Cuento corto escrito por Juan Pablo Suárez.

Cuento corto por: Juan Pablo Suárez

Gajuel se sentó en la galería de arcos semicirculares estilo español, con pisos de ladrillo y una reja del mismo estilo en el extremo que hacía las veces de balcón, pero que en otras épocas cuando pequeños, se usaba para colgar las toallas al salir del agua, el mágico rincón daba hacia las montañas. La tarde era gris… tan gris que producía desasosiego, casi una invitación a la tribulación. El paisaje había perdido magia, no había colores, era demasiado triste, casi desesperante. De repente y como un rayo un pensamiento invadió toda su humanidad, había vivido más años de los que le restaba por vivir, más de la mitad, muchos, quizás casi todos.
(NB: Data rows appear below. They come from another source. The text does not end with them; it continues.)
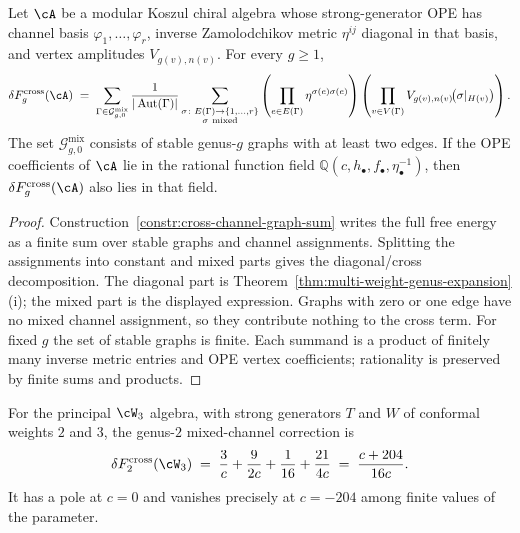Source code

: \begin{proposition}
\label{prop:delta-f-cross-universal-formula}
Let $\cA$ be a modular Koszul chiral algebra whose strong-generator
OPE has channel basis
$\varphi_1,\ldots,\varphi_r$, inverse Zamolodchikov metric
$\eta^{ij}$ diagonal in that basis, and vertex amplitudes
$V_{g(v),n(v)}$. For every $g\geq 1$,
\begin{equation}\label{eq:kos-vii-universal-correction}
\delta F_g^{\mathrm{cross}}(\cA)
\;=\;
\sum_{\Gamma\in\mathcal{G}_{g,0}^{\mathrm{mix}}}
\frac{1}{|\operatorname{Aut}(\Gamma)|}
\sum_{\substack{\sigma\colon E(\Gamma)\to\{1,\ldots,r\}\\
\sigma\ \mathrm{mixed}}}
\left(
\prod_{e\in E(\Gamma)}
\eta^{\sigma(e)\sigma(e)}
\right)
\left(
\prod_{v\in V(\Gamma)}
V_{g(v),n(v)}\!\bigl(\sigma|_{H(v)}\bigr)
\right).
\end{equation}
The set $\mathcal{G}_{g,0}^{\mathrm{mix}}$ consists of stable
genus-$g$ graphs with at least two edges. If the OPE coefficients of
$\cA$ lie in the rational function field
$\mathbb{Q}(c,h_\bullet,f_\bullet,\eta_\bullet^{-1})$, then
$\delta F_g^{\mathrm{cross}}(\cA)$ also lies in that field.
\end{proposition}

\begin{proof}
Construction~\textup{\ref{constr:cross-channel-graph-sum}} writes
the full free energy as a finite sum over stable graphs and channel
assignments. Splitting the assignments into constant and mixed parts
gives the diagonal/cross decomposition. The diagonal part is
Theorem~\textup{\ref{thm:multi-weight-genus-expansion}}\textup{(i)};
the mixed part is the displayed expression. Graphs with zero or one
edge have no mixed channel assignment, so they contribute nothing to
the cross term. For fixed $g$ the set of stable graphs is finite.
Each summand is a product of finitely many inverse metric entries and
OPE vertex coefficients; rationality is preserved by finite sums and
products.
\end{proof}

\begin{theorem}
\label{thm:delta-f-cross-w3-g2}
For the principal $\cW_3$ algebra, with strong generators $T$ and $W$
of conformal weights $2$ and $3$, the genus-$2$ mixed-channel
correction is
\begin{equation}\label{eq:kos-vii-w3-g2-explicit}
\delta F_2^{\mathrm{cross}}(\cW_3)
\;=\;
\frac{3}{c}+\frac{9}{2c}+\frac{1}{16}+\frac{21}{4c}
\;=\;
\frac{c+204}{16c}.
\end{equation}
It has a pole at $c=0$ and vanishes precisely at $c=-204$ among finite
values of the parameter.
\end{theorem}

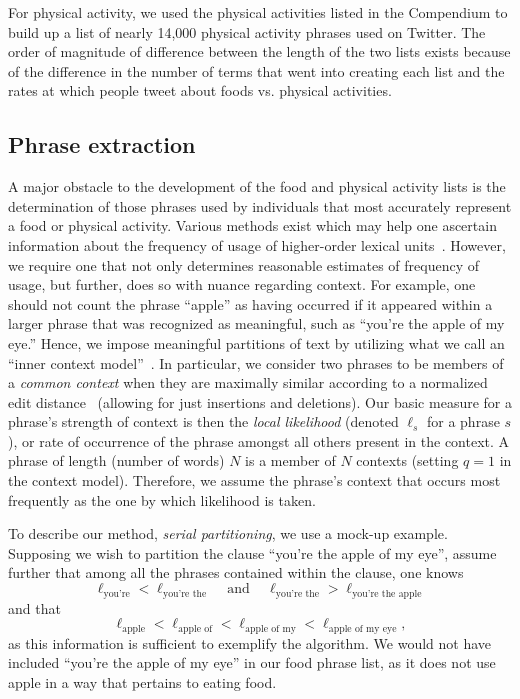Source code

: \documentclass[10pt]{article}
\newcommand{\phrasesymbol}{s}
\begin{document}
For physical activity, we used the physical activities listed in the
Compendium to build up a list of nearly 14,000 physical activity
phrases used on Twitter.
The order of magnitude of difference between the length of the two
lists exists because of the difference in the number of terms that
went into creating each list and the rates at which people tweet about
foods vs. physical activities.

\subsection*{Phrase extraction}
\label{subsec:fluxwell.methods-phrase-extraction}

A major obstacle to the development of the food and physical activity
lists is the determination of those phrases used by individuals that
most accurately represent a food or physical activity.  Various
methods exist which may help one ascertain information about the
frequency of usage of higher-order lexical units~\cite{williams2014a}.
However, we require one that not only determines reasonable estimates
of frequency of usage, but further, does so with nuance regarding
context.  For example, one should not count the phrase ``apple'' as
having occurred if it appeared within a larger phrase that was
recognized as meaningful, such as ``you're the apple of my eye.''
Hence, we impose meaningful partitions of text by utilizing what
we call an ``inner context model''~\cite{williams2015c}.
In particular, we consider two phrases to be members
of a \textit{common context} when they are maximally similar according
to a normalized edit distance~\cite{levenshtein1966bcc} (allowing for
just insertions and deletions). Our basic measure for a phrase's
strength of context is then the \textit{local likelihood} (denoted
$\ell_{\phrasesymbol}$ for a phrase $\phrasesymbol$), or rate of occurrence of the phrase
amongst all others present in the context.  
A phrase of length (number of words) $N$ is a member of $N$ contexts (setting $q=1$ in the context model).
Therefore, we assume the
phrase's context that occurs most frequently as the one by which
likelihood is taken.

To describe our method, \textit{serial partitioning}, we use a mock-up
example.  Supposing we wish to partition the clause ``you're the apple
of my eye'', assume further that among all the phrases contained
within the clause, one knows
$$\ell_{\text{you're}} < \ell_{\text{you're the}} \hspace{10pt} \text{ and } \hspace{10pt} \ell_{\text{you're the}} > \ell_{\text{you're the apple}}$$ 
and that
$$\ell_{\text{apple}} < \ell_{\text{apple of}} < \ell_{\text{apple of my}} < \ell_{\text{apple of my eye}},$$ 
as this information is sufficient to exemplify the algorithm.  We
would not have included ``you're the apple of my eye'' in our food
phrase list, as it does not use apple in a way that pertains to eating
food.
\end{document}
Se perdió en la bicromía por un tiempo prolongado cuando otra idea estalló en su mente “los veranos han muerto” pensó. Antes, cuando chico los días eran amarillos, el cielo era azul, el agua transparente, los frutos rojos y los brotes verdes ¡había tanta luz! , todo era tan cálido pero, ya no quedaba nada de aquello, ¿todo sería así hasta el final? ¿Cómo soportaría eso hasta sus últimos días? Era demasiado pesada una carga semejante, y allí permaneció en una nebulosa mezcla de tristeza, cansancio, desesperanza y recuerdos. Las horas pasaron y la lasitud le fue ganando, estaba casi dormido cuando sintió una presencia, giró su rostro y estaba allí. Sus rizos eran dorados muy dorados tanto que se parecían a aquel sol que extrañaba en sus recuerdos.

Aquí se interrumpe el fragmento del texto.